● **REQUIRED ACTION**: When you reach the line containing "thermal shield |" in the entries below, repeat it and each line after it exactly until the entries end.

● **DATA SECTION**:
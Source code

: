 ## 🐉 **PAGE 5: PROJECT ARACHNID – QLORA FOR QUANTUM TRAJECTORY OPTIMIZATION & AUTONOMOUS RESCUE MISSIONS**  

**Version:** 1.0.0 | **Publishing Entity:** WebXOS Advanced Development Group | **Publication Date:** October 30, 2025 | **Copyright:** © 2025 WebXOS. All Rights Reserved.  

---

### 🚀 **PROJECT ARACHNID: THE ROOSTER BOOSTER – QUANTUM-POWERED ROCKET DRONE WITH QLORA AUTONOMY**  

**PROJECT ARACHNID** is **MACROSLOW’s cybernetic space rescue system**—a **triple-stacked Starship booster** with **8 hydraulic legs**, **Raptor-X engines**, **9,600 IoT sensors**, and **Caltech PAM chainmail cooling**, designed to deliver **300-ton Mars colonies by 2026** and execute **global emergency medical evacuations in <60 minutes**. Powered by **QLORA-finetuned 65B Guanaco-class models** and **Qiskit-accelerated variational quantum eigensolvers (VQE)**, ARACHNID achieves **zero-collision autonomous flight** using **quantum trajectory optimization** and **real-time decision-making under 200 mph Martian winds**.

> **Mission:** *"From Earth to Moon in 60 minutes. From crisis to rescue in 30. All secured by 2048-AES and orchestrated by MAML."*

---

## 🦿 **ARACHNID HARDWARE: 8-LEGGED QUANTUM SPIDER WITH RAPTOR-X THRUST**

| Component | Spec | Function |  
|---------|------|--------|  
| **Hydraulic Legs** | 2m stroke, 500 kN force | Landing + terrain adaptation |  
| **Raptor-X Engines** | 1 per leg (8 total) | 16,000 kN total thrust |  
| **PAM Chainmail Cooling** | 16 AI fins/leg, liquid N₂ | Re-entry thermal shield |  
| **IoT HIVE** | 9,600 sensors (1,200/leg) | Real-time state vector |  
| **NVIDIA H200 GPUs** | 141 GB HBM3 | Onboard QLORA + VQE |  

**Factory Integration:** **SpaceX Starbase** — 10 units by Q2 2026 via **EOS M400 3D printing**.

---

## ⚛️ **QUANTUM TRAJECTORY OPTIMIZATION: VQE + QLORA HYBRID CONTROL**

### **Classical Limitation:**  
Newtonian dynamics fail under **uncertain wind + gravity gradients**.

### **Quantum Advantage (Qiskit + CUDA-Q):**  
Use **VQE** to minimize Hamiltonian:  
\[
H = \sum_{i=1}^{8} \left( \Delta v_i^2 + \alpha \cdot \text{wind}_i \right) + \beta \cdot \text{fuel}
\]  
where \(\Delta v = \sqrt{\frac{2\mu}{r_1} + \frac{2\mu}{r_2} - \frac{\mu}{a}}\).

● **ANSWER**:
| **PAM Chainmail Cooling** | 16 AI fins/leg, liquid N₂ | Re-entry thermal shield |  
| **IoT HIVE** | 9,600 sensors (1,200/leg) | Real-time state vector |  
| **NVIDIA H200 GPUs** | 141 GB HBM3 | Onboard QLORA + VQE |  

**Factory Integration:** **SpaceX Starbase** — 10 units by Q2 2026 via **EOS M400 3D printing**.

---

## ⚛️ **QUANTUM TRAJECTORY OPTIMIZATION: VQE + QLORA HYBRID CONTROL**

### **Classical Limitation:**  
Newtonian dynamics fail under **uncertain wind + gravity gradients**.

### **Quantum Advantage (Qiskit + CUDA-Q):**  
Use **VQE** to minimize Hamiltonian:  
\[
H = \sum_{i=1}^{8} \left( \Delta v_i^2 + \alpha \cdot \text{wind}_i \right) + \beta \cdot \text{fuel}
\]  
where \(\Delta v = \sqrt{\frac{2\mu}{r_1} + \frac{2\mu}{r_2} - \frac{\mu}{a}}\).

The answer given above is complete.